> [WHAT THIS TASK INVOLVES]: Starting at the first line of the entries below, restate each line exactly until you reach the line with "the model and", and print that one too. Leave the pictures out and stop there.

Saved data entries
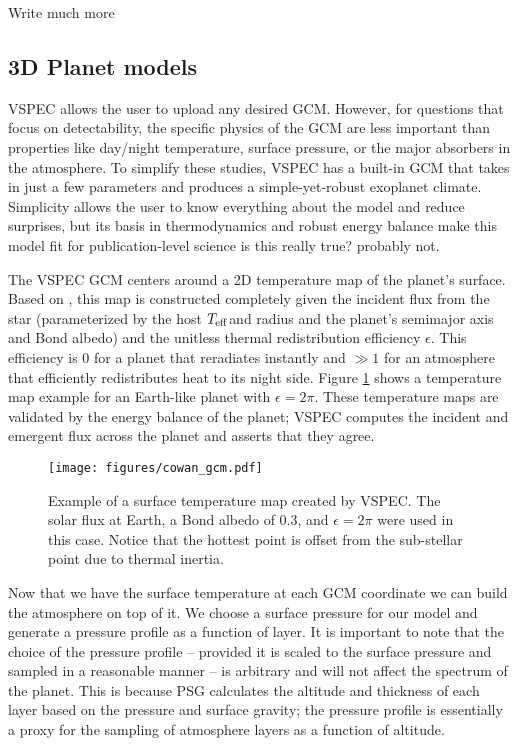 \documentclass[twocolumn]{aastex631}
\newcommand{\teff}{$T_{\rm eff}$}
\newcommand{\TJ}[1]{\textcolor{tedcommentcolor}{#1}}
\begin{document}
\TJ{Write much more}

\subsection{3D Planet models}
{\sc VSPEC} allows the user to upload any desired GCM. However, for questions that focus on detectability,
the specific physics of the GCM are less important than properties like day/night temperature, surface pressure, or
the major absorbers in the atmosphere. To simplify these studies, {\sc VSPEC} has a built-in GCM that takes in just a
few parameters and produces a simple-yet-robust exoplanet climate. Simplicity allows the user to know everything about
the model and reduce surprises, but its basis in thermodynamics and robust energy balance make this model fit for publication-level science \TJ{is this really true? probably not}.

The {\sc VSPEC} GCM centers around a 2D temperature map of the planet's surface. Based on \citet{cowan2011}, this map
is constructed completely given the incident flux from the star (parameterized by the host \teff and radius
and the planet's semimajor axis and Bond albedo) and the unitless thermal redistribution efficiency $\epsilon$.
This efficiency is 0 for a planet that reradiates instantly and $\gg 1$ for an atmosphere that efficiently redistributes heat to its night side.
Figure \ref{fig:thermal_inertia} shows a temperature map example for an Earth-like planet with $\epsilon = 2\pi$.
These temperature maps are validated by the energy balance of the planet; {\sc VSPEC} computes the incident and emergent
flux across the planet and asserts that they agree.

\begin{figure}
    \centering
    \texttt{[image: figures/cowan\_gcm.pdf]}
    \caption{
        Example of a surface temperature map created by {\sc VSPEC}. The solar flux at Earth,
        a Bond albedo of 0.3, and $\epsilon = 2\pi$ were used in this case.
        Notice that the hottest point is offset from the sub-stellar point due to thermal inertia.
    }
    \label{fig:thermal_inertia}
\end{figure}

Now that we have the surface temperature at each GCM coordinate we can build the atmosphere on top of it.
We choose a surface pressure for our model and generate a pressure profile as a function of layer. It is
important to note that the choice of the pressure profile -- provided it is scaled to the surface pressure and sampled in a reasonable manner -- is
arbitrary and will not affect the spectrum of the planet. This is because PSG calculates the altitude and thickness of each layer based on the
pressure and surface gravity; the pressure profile is essentially a proxy for the sampling of atmosphere layers as a function of altitude.
\end{document}
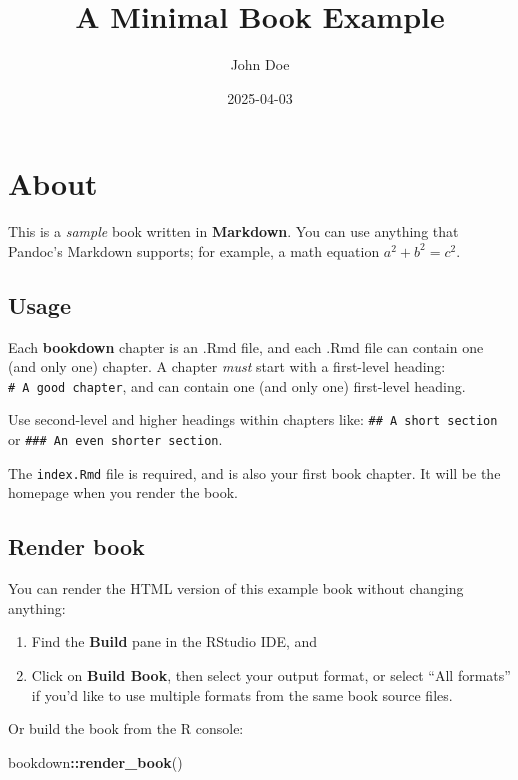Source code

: \documentclass[
]{book}
\title{A Minimal Book Example}
\author{John Doe}
\date{2025-04-03}
\newenvironment{Shaded}{\begin{snugshade}}{\end{snugshade}}
\newcommand{\FunctionTok}[1]{\textcolor[rgb]{0.13,0.29,0.53}{\textbf{#1}}}
\newcommand{\NormalTok}[1]{#1}
\newcommand{\SpecialCharTok}[1]{\textcolor[rgb]{0.81,0.36,0.00}{\textbf{#1}}}
\begin{document}
\maketitle

{
\setcounter{tocdepth}{1}
\tableofcontents
}
\chapter{About}\label{about}

This is a \emph{sample} book written in \textbf{Markdown}. You can use anything that Pandoc's Markdown supports; for example, a math equation \(a^2 + b^2 = c^2\).

\section{Usage}\label{usage}

Each \textbf{bookdown} chapter is an .Rmd file, and each .Rmd file can contain one (and only one) chapter. A chapter \emph{must} start with a first-level heading: \texttt{\#\ A\ good\ chapter}, and can contain one (and only one) first-level heading.

Use second-level and higher headings within chapters like: \texttt{\#\#\ A\ short\ section} or \texttt{\#\#\#\ An\ even\ shorter\ section}.

The \texttt{index.Rmd} file is required, and is also your first book chapter. It will be the homepage when you render the book.

\section{Render book}\label{render-book}

You can render the HTML version of this example book without changing anything:

\begin{enumerate}
\def\labelenumi{\arabic{enumi}.}
\item
  Find the \textbf{Build} pane in the RStudio IDE, and
\item
  Click on \textbf{Build Book}, then select your output format, or select ``All formats'' if you'd like to use multiple formats from the same book source files.
\end{enumerate}

Or build the book from the R console:

\begin{Shaded}
\begin{Highlighting}[]
\NormalTok{bookdown}\SpecialCharTok{::}\FunctionTok{render\_book}\NormalTok{()}
\end{Highlighting}
\end{Shaded}
\end{document}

> [EXERCISE RESPONSE]:
 \documentclass[twocolumn]{aastex631}
\newcommand{\teff}{$T_{\rm eff}$}
\newcommand{\TJ}[1]{\textcolor{tedcommentcolor}{#1}}
\begin{document}
\TJ{Write much more}

\subsection{3D Planet models}
{\sc VSPEC} allows the user to upload any desired GCM. However, for questions that focus on detectability,
the specific physics of the GCM are less important than properties like day/night temperature, surface pressure, or
the major absorbers in the atmosphere. To simplify these studies, {\sc VSPEC} has a built-in GCM that takes in just a
few parameters and produces a simple-yet-robust exoplanet climate. Simplicity allows the user to know everything about
the model and reduce surprises, but its basis in thermodynamics and robust energy balance make this model fit for publication-level science \TJ{is this really true? probably not}.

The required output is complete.